By the time of Bellamy’s death in Chicopee Falls in 1898, the nationalist movement as a political organization had disappeared, and the People’s Party had been absorbed by William Jennings Bryan and the free silver movement in 1896. Yet Bellamy’s utopian concepts, always tinged with fantasy and human values, maintained a romantic influence on young thinkers in both America and Europe. Numerous critics complained about his lack of originality, but his ideas formed the basis of the League for the Organization of Progress in Europe (a group which claimed Ramsay MacDonald, Aristide Briand, and Karl Renner as members). Americans as diverse as Thorstein Veblen, John Dewey, and A. A. Berle, Jr., acknowledged Bellamy’s influence, and in 1972 his house was declared a national monument by the National Park Service and restored to its original condition. It is as a humane and romantic utopian, campaigning for equality and social justice, rather than as a novelist or profound political thinker, that Bellamy is remembered and read today.
Bibliography
Bowman, Sylvia E. Edward Bellamy. Boston: Twayne, 1986. Offers an interdisciplinary analysis of Bellamy’s intellectual development.
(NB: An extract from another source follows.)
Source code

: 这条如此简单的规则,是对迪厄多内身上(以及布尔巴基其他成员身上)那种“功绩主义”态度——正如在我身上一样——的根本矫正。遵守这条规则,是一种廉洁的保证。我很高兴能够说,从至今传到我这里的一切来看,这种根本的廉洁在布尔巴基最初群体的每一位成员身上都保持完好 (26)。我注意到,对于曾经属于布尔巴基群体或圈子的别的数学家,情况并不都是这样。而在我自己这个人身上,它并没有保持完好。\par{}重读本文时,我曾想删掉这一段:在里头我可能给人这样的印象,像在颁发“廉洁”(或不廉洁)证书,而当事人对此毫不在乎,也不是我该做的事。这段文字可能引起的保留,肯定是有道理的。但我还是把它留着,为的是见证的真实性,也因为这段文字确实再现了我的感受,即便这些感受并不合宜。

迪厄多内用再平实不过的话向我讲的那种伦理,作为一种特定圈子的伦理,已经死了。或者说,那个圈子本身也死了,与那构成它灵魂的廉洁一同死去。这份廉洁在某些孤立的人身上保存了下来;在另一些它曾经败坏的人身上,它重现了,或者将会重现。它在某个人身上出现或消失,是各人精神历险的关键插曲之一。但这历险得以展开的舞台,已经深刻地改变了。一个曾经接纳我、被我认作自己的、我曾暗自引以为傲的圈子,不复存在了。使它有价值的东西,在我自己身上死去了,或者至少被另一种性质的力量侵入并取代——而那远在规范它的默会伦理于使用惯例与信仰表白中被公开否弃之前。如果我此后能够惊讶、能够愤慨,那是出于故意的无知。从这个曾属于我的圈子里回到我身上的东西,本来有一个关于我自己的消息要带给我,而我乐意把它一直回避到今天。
Griffith, Nancy Snell. Edward Bellamy: A Bibliography. Metuchen, N.J.: Scarecrow Press, 1986. A useful bibliography up to 1986.
Lipow, Arthur. Authoritarian Socialism in America: Edward Bellamy and the Nationalist Movement. Berkeley: University of California Press, 1982. A helpful study on Bellamy.
Patai, Daphne, ed. Looking Backward, 1988-1888: Essays on Edward Bellamy. Amherst: University of Massachusetts Press, 1988. Contains eight essays that assess Looking Backward in view of twentieth century developments. Some contributors view Bellamy as a proponent of a dated, patriarchal world; others praise his integration of contradictory principles. Includes a useful annotated bibliography.
Widdicombe, Toby, and Herman S. Preiser, eds. Revisiting the Legacy of Edward Bellamy (1850-1898), American Author and Social Reformer. Lewiston, N.Y.: Edwin Mellen Press, 2002. This collection is subtitled Uncollected and Unpublished Writings, Scholarly Perspectives for a New Millennium.